| WORK REQUIRED |
The lines wanted run from the first one below through the one with "## How to use". Return them exactly.

[Collected data]
***
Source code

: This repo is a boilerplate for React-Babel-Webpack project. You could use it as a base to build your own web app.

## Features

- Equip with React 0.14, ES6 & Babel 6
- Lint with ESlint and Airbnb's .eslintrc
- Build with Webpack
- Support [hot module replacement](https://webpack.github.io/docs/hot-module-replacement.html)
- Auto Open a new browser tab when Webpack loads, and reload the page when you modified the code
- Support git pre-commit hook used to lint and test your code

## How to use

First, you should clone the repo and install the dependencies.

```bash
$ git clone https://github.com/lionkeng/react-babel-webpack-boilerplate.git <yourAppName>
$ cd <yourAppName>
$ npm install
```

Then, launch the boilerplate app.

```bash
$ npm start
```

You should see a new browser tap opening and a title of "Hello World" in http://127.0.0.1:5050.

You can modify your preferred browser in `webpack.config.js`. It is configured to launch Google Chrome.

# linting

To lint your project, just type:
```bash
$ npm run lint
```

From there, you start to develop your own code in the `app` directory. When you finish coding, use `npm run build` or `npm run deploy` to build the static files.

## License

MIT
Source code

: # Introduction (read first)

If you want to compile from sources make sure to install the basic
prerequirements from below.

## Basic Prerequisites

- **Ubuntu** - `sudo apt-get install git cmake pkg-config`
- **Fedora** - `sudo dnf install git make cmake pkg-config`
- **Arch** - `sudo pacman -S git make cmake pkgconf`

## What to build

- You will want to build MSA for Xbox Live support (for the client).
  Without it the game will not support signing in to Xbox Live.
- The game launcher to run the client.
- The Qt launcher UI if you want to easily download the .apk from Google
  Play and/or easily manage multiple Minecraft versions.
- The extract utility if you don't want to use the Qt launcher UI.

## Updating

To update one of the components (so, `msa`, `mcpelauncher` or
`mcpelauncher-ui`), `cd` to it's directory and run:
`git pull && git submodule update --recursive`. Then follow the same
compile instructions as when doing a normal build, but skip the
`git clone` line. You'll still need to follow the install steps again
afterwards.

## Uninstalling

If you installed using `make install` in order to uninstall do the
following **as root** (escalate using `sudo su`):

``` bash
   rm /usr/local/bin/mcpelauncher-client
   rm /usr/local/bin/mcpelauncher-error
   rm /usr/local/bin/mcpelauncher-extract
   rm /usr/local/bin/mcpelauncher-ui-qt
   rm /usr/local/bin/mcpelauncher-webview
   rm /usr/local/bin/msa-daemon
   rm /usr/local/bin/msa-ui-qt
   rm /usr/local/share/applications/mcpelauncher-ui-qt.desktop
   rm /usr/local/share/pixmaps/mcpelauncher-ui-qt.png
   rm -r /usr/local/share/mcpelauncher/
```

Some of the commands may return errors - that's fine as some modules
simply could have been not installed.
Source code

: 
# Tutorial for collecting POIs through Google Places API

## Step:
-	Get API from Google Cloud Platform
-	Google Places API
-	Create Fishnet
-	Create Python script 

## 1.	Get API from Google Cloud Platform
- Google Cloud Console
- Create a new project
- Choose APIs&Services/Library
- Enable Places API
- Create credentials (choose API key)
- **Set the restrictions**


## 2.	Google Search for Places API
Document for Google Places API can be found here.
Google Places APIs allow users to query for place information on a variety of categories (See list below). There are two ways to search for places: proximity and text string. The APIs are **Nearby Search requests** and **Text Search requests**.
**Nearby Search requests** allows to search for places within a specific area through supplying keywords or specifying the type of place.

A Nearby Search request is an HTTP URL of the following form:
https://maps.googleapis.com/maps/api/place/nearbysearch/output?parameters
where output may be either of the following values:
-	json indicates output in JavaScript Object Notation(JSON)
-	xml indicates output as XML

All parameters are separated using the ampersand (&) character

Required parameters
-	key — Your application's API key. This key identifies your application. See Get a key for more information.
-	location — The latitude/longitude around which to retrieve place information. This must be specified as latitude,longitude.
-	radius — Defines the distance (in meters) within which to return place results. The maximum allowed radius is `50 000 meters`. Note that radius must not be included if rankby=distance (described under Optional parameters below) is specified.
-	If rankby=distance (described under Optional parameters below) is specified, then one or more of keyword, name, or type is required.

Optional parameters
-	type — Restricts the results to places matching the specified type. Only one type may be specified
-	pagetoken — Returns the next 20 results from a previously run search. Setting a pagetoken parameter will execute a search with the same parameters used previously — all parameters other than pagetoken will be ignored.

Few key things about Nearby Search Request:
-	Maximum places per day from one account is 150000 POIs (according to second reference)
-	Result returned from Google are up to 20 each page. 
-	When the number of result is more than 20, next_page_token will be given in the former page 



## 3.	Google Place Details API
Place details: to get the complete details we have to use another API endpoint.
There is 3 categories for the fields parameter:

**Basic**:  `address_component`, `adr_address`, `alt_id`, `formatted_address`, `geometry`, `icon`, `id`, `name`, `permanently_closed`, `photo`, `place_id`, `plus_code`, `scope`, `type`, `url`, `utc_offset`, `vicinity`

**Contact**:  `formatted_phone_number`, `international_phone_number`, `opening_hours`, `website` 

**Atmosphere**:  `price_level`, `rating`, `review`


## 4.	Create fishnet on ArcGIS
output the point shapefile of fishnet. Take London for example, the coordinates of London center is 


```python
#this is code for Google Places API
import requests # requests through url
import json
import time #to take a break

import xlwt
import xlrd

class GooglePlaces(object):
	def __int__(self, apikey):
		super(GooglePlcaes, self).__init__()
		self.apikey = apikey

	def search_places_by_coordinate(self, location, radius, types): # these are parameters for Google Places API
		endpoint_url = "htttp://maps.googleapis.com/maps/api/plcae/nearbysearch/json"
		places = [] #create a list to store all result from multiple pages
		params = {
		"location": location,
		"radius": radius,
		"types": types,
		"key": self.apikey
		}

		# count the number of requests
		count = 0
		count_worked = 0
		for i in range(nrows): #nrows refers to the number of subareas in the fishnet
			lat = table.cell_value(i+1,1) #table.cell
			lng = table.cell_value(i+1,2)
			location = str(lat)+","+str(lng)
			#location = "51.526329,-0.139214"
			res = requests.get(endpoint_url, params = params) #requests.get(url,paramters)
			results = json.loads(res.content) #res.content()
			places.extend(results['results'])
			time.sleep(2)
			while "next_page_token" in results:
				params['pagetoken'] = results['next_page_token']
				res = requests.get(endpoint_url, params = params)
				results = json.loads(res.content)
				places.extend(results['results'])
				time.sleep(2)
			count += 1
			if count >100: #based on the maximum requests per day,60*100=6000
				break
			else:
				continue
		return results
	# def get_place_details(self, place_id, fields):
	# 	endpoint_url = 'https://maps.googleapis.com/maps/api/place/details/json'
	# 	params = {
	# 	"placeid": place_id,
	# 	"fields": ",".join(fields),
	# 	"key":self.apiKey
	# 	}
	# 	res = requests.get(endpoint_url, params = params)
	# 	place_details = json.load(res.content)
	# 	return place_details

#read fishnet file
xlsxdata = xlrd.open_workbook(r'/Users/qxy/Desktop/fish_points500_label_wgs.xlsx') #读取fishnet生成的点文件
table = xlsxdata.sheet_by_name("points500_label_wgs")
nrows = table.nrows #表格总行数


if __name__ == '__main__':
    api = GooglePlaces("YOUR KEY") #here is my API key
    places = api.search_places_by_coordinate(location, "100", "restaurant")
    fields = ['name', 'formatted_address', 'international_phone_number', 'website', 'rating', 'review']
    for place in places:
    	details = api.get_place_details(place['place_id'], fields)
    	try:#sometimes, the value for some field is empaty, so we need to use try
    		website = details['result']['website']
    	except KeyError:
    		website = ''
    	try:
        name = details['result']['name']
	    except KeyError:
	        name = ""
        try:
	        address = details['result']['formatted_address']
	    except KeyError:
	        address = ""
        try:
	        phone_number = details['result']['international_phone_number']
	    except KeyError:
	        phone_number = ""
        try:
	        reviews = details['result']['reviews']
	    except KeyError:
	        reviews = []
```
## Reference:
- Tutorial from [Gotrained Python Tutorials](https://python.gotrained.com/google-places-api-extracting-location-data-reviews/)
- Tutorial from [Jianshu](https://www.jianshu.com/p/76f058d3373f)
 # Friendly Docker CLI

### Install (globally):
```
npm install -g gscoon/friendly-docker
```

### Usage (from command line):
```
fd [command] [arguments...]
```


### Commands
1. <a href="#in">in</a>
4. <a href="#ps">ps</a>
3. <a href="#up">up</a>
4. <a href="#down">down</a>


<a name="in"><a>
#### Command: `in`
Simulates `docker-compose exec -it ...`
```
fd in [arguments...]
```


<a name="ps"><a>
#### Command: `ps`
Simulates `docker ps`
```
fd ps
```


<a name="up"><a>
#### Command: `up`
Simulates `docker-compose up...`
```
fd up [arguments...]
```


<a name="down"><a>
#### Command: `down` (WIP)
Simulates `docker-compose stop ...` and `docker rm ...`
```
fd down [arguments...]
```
***
| SOLUTION TO THE PROBLEM |
Source code

: This repo is a boilerplate for React-Babel-Webpack project. You could use it as a base to build your own web app.

## Features

- Equip with React 0.14, ES6 & Babel 6
- Lint with ESlint and Airbnb's .eslintrc
- Build with Webpack
- Support [hot module replacement](https://webpack.github.io/docs/hot-module-replacement.html)
- Auto Open a new browser tab when Webpack loads, and reload the page when you modified the code
- Support git pre-commit hook used to lint and test your code

## How to use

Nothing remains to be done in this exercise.